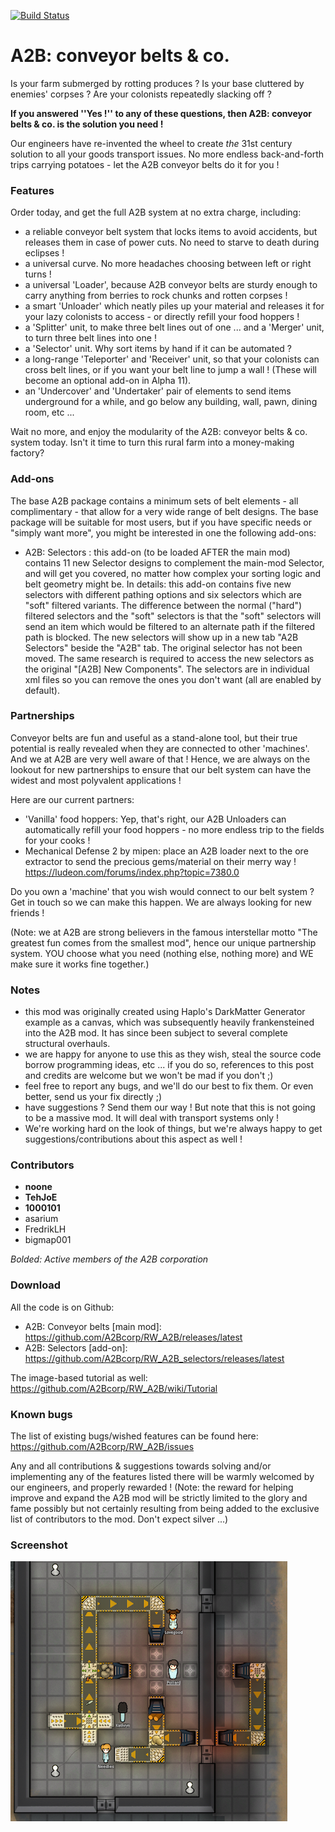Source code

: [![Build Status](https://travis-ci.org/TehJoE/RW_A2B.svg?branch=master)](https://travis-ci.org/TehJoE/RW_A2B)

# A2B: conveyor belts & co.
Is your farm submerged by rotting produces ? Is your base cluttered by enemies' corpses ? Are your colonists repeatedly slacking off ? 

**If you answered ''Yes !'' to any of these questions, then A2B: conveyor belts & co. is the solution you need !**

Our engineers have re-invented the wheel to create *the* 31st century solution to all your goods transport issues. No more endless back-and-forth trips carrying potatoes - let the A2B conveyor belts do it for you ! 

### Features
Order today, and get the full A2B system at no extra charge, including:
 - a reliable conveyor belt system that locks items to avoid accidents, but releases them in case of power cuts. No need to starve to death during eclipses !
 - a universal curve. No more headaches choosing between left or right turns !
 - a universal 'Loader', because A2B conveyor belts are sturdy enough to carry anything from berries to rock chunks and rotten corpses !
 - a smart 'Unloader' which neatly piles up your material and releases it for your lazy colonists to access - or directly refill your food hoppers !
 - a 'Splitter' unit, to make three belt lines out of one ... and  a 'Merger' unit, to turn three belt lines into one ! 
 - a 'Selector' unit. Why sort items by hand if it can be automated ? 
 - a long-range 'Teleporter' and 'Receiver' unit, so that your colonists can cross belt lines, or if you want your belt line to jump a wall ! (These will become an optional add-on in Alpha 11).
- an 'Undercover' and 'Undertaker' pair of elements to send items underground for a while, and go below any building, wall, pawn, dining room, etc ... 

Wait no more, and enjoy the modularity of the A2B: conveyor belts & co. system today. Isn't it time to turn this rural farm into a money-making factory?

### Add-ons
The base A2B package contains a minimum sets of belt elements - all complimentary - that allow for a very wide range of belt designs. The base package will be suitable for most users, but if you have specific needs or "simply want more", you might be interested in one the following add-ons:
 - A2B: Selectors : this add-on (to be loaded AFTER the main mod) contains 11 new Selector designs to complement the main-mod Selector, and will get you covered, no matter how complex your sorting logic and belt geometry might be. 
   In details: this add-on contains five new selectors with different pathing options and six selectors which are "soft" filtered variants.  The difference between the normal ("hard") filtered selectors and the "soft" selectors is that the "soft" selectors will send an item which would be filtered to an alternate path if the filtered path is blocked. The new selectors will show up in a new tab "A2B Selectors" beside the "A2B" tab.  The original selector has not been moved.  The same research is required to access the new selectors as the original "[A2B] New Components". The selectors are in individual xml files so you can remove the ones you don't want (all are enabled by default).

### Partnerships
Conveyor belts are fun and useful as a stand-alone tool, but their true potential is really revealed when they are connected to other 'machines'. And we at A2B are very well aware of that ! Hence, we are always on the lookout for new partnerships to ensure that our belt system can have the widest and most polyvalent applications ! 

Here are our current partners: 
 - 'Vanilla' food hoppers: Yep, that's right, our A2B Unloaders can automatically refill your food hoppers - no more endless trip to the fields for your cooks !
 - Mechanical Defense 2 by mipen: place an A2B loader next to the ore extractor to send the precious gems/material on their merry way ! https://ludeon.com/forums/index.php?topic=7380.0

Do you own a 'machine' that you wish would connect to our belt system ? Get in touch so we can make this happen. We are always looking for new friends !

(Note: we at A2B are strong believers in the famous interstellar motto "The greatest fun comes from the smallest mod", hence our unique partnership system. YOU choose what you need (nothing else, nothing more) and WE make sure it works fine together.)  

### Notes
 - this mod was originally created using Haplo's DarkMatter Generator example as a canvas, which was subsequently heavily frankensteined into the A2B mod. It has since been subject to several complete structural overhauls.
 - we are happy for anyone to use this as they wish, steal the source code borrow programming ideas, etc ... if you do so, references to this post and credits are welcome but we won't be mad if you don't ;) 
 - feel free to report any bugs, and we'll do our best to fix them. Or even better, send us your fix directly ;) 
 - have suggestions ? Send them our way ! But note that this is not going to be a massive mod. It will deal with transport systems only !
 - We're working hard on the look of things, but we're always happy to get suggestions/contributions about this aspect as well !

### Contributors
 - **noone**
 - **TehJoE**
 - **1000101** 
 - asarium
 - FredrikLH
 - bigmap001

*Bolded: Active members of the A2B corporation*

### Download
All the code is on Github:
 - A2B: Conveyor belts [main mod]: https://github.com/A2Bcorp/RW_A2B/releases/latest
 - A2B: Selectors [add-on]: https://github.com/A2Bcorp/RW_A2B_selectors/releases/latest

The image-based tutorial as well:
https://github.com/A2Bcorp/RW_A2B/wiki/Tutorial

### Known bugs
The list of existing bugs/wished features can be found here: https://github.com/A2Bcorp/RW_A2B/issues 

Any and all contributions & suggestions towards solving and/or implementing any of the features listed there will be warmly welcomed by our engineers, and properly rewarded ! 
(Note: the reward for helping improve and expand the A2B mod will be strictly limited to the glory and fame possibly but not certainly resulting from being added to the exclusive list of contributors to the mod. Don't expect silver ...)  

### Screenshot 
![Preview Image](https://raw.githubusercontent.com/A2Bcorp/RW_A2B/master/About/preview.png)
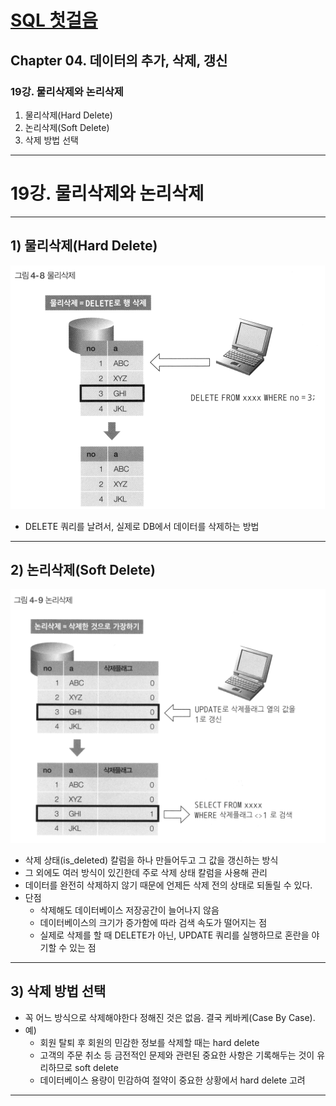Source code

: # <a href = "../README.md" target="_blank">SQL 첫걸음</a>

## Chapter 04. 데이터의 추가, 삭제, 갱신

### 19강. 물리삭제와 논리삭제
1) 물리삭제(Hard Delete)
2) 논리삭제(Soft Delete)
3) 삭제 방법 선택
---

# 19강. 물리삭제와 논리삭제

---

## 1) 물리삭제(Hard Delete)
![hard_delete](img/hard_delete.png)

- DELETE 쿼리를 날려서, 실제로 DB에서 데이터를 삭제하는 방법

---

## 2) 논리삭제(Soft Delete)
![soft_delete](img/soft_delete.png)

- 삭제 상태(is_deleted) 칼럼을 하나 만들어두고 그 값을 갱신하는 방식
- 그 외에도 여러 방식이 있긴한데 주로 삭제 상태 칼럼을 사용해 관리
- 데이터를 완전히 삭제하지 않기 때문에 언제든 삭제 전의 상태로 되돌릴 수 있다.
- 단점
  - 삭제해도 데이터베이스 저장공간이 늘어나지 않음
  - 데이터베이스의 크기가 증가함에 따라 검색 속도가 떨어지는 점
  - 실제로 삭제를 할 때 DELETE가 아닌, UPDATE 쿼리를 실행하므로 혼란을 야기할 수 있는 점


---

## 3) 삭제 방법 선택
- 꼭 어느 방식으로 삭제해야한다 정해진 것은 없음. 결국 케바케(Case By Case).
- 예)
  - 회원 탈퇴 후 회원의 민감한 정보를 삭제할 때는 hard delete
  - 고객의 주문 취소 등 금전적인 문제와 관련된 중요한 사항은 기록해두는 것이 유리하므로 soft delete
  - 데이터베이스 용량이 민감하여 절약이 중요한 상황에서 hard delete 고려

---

========

What this task involves:
Exact copy, no pictures: set down all the entries again as they stand.

Result:
Source code

: [![Build Status](https://travis-ci.org/TehJoE/RW_A2B.svg?branch=master)](https://travis-ci.org/TehJoE/RW_A2B)

# A2B: conveyor belts & co.
Is your farm submerged by rotting produces ? Is your base cluttered by enemies' corpses ? Are your colonists repeatedly slacking off ? 

**If you answered ''Yes !'' to any of these questions, then A2B: conveyor belts & co. is the solution you need !**

Our engineers have re-invented the wheel to create *the* 31st century solution to all your goods transport issues. No more endless back-and-forth trips carrying potatoes - let the A2B conveyor belts do it for you ! 

### Features
Order today, and get the full A2B system at no extra charge, including:
 - a reliable conveyor belt system that locks items to avoid accidents, but releases them in case of power cuts. No need to starve to death during eclipses !
 - a universal curve. No more headaches choosing between left or right turns !
 - a universal 'Loader', because A2B conveyor belts are sturdy enough to carry anything from berries to rock chunks and rotten corpses !
 - a smart 'Unloader' which neatly piles up your material and releases it for your lazy colonists to access - or directly refill your food hoppers !
 - a 'Splitter' unit, to make three belt lines out of one ... and  a 'Merger' unit, to turn three belt lines into one ! 
 - a 'Selector' unit. Why sort items by hand if it can be automated ? 
 - a long-range 'Teleporter' and 'Receiver' unit, so that your colonists can cross belt lines, or if you want your belt line to jump a wall ! (These will become an optional add-on in Alpha 11).
- an 'Undercover' and 'Undertaker' pair of elements to send items underground for a while, and go below any building, wall, pawn, dining room, etc ... 

Wait no more, and enjoy the modularity of the A2B: conveyor belts & co. system today. Isn't it time to turn this rural farm into a money-making factory?

### Add-ons
The base A2B package contains a minimum sets of belt elements - all complimentary - that allow for a very wide range of belt designs. The base package will be suitable for most users, but if you have specific needs or "simply want more", you might be interested in one the following add-ons:
 - A2B: Selectors : this add-on (to be loaded AFTER the main mod) contains 11 new Selector designs to complement the main-mod Selector, and will get you covered, no matter how complex your sorting logic and belt geometry might be. 
   In details: this add-on contains five new selectors with different pathing options and six selectors which are "soft" filtered variants.  The difference between the normal ("hard") filtered selectors and the "soft" selectors is that the "soft" selectors will send an item which would be filtered to an alternate path if the filtered path is blocked. The new selectors will show up in a new tab "A2B Selectors" beside the "A2B" tab.  The original selector has not been moved.  The same research is required to access the new selectors as the original "[A2B] New Components". The selectors are in individual xml files so you can remove the ones you don't want (all are enabled by default).

### Partnerships
Conveyor belts are fun and useful as a stand-alone tool, but their true potential is really revealed when they are connected to other 'machines'. And we at A2B are very well aware of that ! Hence, we are always on the lookout for new partnerships to ensure that our belt system can have the widest and most polyvalent applications ! 

Here are our current partners: 
 - 'Vanilla' food hoppers: Yep, that's right, our A2B Unloaders can automatically refill your food hoppers - no more endless trip to the fields for your cooks !
 - Mechanical Defense 2 by mipen: place an A2B loader next to the ore extractor to send the precious gems/material on their merry way ! https://ludeon.com/forums/index.php?topic=7380.0

Do you own a 'machine' that you wish would connect to our belt system ? Get in touch so we can make this happen. We are always looking for new friends !

(Note: we at A2B are strong believers in the famous interstellar motto "The greatest fun comes from the smallest mod", hence our unique partnership system. YOU choose what you need (nothing else, nothing more) and WE make sure it works fine together.)  

### Notes
 - this mod was originally created using Haplo's DarkMatter Generator example as a canvas, which was subsequently heavily frankensteined into the A2B mod. It has since been subject to several complete structural overhauls.
 - we are happy for anyone to use this as they wish, steal the source code borrow programming ideas, etc ... if you do so, references to this post and credits are welcome but we won't be mad if you don't ;) 
 - feel free to report any bugs, and we'll do our best to fix them. Or even better, send us your fix directly ;) 
 - have suggestions ? Send them our way ! But note that this is not going to be a massive mod. It will deal with transport systems only !
 - We're working hard on the look of things, but we're always happy to get suggestions/contributions about this aspect as well !

### Contributors
 - **noone**
 - **TehJoE**
 - **1000101** 
 - asarium
 - FredrikLH
 - bigmap001

*Bolded: Active members of the A2B corporation*

### Download
All the code is on Github:
 - A2B: Conveyor belts [main mod]: https://github.com/A2Bcorp/RW_A2B/releases/latest
 - A2B: Selectors [add-on]: https://github.com/A2Bcorp/RW_A2B_selectors/releases/latest

The image-based tutorial as well:
https://github.com/A2Bcorp/RW_A2B/wiki/Tutorial

### Known bugs
The list of existing bugs/wished features can be found here: https://github.com/A2Bcorp/RW_A2B/issues 

Any and all contributions & suggestions towards solving and/or implementing any of the features listed there will be warmly welcomed by our engineers, and properly rewarded ! 
(Note: the reward for helping improve and expand the A2B mod will be strictly limited to the glory and fame possibly but not certainly resulting from being added to the exclusive list of contributors to the mod. Don't expect silver ...)  

### Screenshot 
![Preview Image](https://raw.githubusercontent.com/A2Bcorp/RW_A2B/master/About/preview.png)
Source code

: # <a href = "../README.md" target="_blank">SQL 첫걸음</a>

## Chapter 04. 데이터의 추가, 삭제, 갱신

### 19강. 물리삭제와 논리삭제
1) 물리삭제(Hard Delete)
2) 논리삭제(Soft Delete)
3) 삭제 방법 선택
---

# 19강. 물리삭제와 논리삭제

---

## 1) 물리삭제(Hard Delete)
![hard_delete](img/hard_delete.png)

- DELETE 쿼리를 날려서, 실제로 DB에서 데이터를 삭제하는 방법

---

## 2) 논리삭제(Soft Delete)
![soft_delete](img/soft_delete.png)

- 삭제 상태(is_deleted) 칼럼을 하나 만들어두고 그 값을 갱신하는 방식
- 그 외에도 여러 방식이 있긴한데 주로 삭제 상태 칼럼을 사용해 관리
- 데이터를 완전히 삭제하지 않기 때문에 언제든 삭제 전의 상태로 되돌릴 수 있다.
- 단점
  - 삭제해도 데이터베이스 저장공간이 늘어나지 않음
  - 데이터베이스의 크기가 증가함에 따라 검색 속도가 떨어지는 점
  - 실제로 삭제를 할 때 DELETE가 아닌, UPDATE 쿼리를 실행하므로 혼란을 야기할 수 있는 점


---

## 3) 삭제 방법 선택
- 꼭 어느 방식으로 삭제해야한다 정해진 것은 없음. 결국 케바케(Case By Case).
- 예)
  - 회원 탈퇴 후 회원의 민감한 정보를 삭제할 때는 hard delete
  - 고객의 주문 취소 등 금전적인 문제와 관련된 중요한 사항은 기록해두는 것이 유리하므로 soft delete
  - 데이터베이스 용량이 민감하여 절약이 중요한 상황에서 hard delete 고려

---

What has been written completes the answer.